What the task asks: Emit all the data exactly as provided.

Input material:
══════════

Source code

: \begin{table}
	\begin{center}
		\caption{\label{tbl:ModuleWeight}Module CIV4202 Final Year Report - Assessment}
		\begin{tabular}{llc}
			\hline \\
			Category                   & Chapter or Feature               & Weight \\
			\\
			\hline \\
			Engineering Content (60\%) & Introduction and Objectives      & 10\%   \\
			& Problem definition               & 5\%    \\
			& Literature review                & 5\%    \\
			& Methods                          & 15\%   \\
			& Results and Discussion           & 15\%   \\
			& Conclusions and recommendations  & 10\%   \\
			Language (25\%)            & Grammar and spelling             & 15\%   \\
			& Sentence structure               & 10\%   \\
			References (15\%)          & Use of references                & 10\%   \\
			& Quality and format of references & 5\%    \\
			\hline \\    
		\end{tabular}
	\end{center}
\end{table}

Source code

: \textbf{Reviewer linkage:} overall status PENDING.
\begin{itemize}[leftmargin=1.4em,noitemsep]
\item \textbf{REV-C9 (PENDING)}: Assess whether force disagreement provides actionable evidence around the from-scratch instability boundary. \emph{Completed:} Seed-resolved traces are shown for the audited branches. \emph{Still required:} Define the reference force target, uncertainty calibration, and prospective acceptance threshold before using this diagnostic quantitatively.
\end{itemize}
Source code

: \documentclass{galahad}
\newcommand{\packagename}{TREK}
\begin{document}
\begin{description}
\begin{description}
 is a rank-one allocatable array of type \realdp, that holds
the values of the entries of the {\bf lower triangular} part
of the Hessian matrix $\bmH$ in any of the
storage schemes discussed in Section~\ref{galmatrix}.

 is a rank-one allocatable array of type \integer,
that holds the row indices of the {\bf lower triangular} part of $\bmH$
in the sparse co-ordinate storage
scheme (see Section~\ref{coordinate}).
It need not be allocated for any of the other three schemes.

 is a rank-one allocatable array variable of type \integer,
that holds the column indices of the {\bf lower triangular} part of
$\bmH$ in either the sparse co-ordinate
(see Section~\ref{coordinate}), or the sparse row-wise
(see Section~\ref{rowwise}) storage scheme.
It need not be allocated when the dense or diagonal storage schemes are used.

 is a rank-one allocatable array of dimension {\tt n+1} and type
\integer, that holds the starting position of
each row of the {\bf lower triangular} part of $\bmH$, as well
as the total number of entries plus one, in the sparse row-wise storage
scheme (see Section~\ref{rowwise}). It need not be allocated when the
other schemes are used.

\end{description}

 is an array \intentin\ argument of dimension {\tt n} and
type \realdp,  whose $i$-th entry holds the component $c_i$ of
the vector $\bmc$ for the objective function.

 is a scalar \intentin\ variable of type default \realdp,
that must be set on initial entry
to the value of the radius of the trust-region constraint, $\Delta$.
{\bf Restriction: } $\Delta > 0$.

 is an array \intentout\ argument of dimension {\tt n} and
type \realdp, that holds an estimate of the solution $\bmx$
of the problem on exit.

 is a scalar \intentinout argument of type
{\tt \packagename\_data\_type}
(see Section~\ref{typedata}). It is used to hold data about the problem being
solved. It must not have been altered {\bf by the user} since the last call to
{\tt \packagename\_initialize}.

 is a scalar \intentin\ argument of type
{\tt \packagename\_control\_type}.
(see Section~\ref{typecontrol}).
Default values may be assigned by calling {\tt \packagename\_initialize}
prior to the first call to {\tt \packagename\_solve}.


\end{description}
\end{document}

══════════

Answer to the exercise:
Source code

: \begin{table}
	\begin{center}
		\caption{\label{tbl:ModuleWeight}Module CIV4202 Final Year Report - Assessment}
		\begin{tabular}{llc}
			\hline \\
			Category                   & Chapter or Feature               & Weight \\
			\\
			\hline \\
			Engineering Content (60\%) & Introduction and Objectives      & 10\%   \\
			& Problem definition               & 5\%    \\
			& Literature review                & 5\%    \\
			& Methods                          & 15\%   \\
			& Results and Discussion           & 15\%   \\
			& Conclusions and recommendations  & 10\%   \\
			Language (25\%)            & Grammar and spelling             & 15\%   \\
			& Sentence structure               & 10\%   \\
			References (15\%)          & Use of references                & 10\%   \\
			& Quality and format of references & 5\%    \\
			\hline \\    
		\end{tabular}
	\end{center}
\end{table}

Source code

: \textbf{Reviewer linkage:} overall status PENDING.
\begin{itemize}[leftmargin=1.4em,noitemsep]
\item \textbf{REV-C9 (PENDING)}: Assess whether force disagreement provides actionable evidence around the from-scratch instability boundary. \emph{Completed:} Seed-resolved traces are shown for the audited branches. \emph{Still required:} Define the reference force target, uncertainty calibration, and prospective acceptance threshold before using this diagnostic quantitatively.
\end{itemize}
Source code

: \documentclass{galahad}
\newcommand{\packagename}{TREK}
\begin{document}
\begin{description}
\begin{description}
 is a rank-one allocatable array of type \realdp, that holds
the values of the entries of the {\bf lower triangular} part
of the Hessian matrix $\bmH$ in any of the
storage schemes discussed in Section~\ref{galmatrix}.

 is a rank-one allocatable array of type \integer,
that holds the row indices of the {\bf lower triangular} part of $\bmH$
in the sparse co-ordinate storage
scheme (see Section~\ref{coordinate}).
It need not be allocated for any of the other three schemes.

 is a rank-one allocatable array variable of type \integer,
that holds the column indices of the {\bf lower triangular} part of
$\bmH$ in either the sparse co-ordinate
(see Section~\ref{coordinate}), or the sparse row-wise
(see Section~\ref{rowwise}) storage scheme.
It need not be allocated when the dense or diagonal storage schemes are used.

 is a rank-one allocatable array of dimension {\tt n+1} and type
\integer, that holds the starting position of
each row of the {\bf lower triangular} part of $\bmH$, as well
as the total number of entries plus one, in the sparse row-wise storage
scheme (see Section~\ref{rowwise}). It need not be allocated when the
other schemes are used.

\end{description}

 is an array \intentin\ argument of dimension {\tt n} and
type \realdp,  whose $i$-th entry holds the component $c_i$ of
the vector $\bmc$ for the objective function.

 is a scalar \intentin\ variable of type default \realdp,
that must be set on initial entry
to the value of the radius of the trust-region constraint, $\Delta$.
{\bf Restriction: } $\Delta > 0$.

 is an array \intentout\ argument of dimension {\tt n} and
type \realdp, that holds an estimate of the solution $\bmx$
of the problem on exit.

 is a scalar \intentinout argument of type
{\tt \packagename\_data\_type}
(see Section~\ref{typedata}). It is used to hold data about the problem being
solved. It must not have been altered {\bf by the user} since the last call to
{\tt \packagename\_initialize}.

 is a scalar \intentin\ argument of type
{\tt \packagename\_control\_type}.
(see Section~\ref{typecontrol}).
Default values may be assigned by calling {\tt \packagename\_initialize}
prior to the first call to {\tt \packagename\_solve}.


\end{description}
\end{document}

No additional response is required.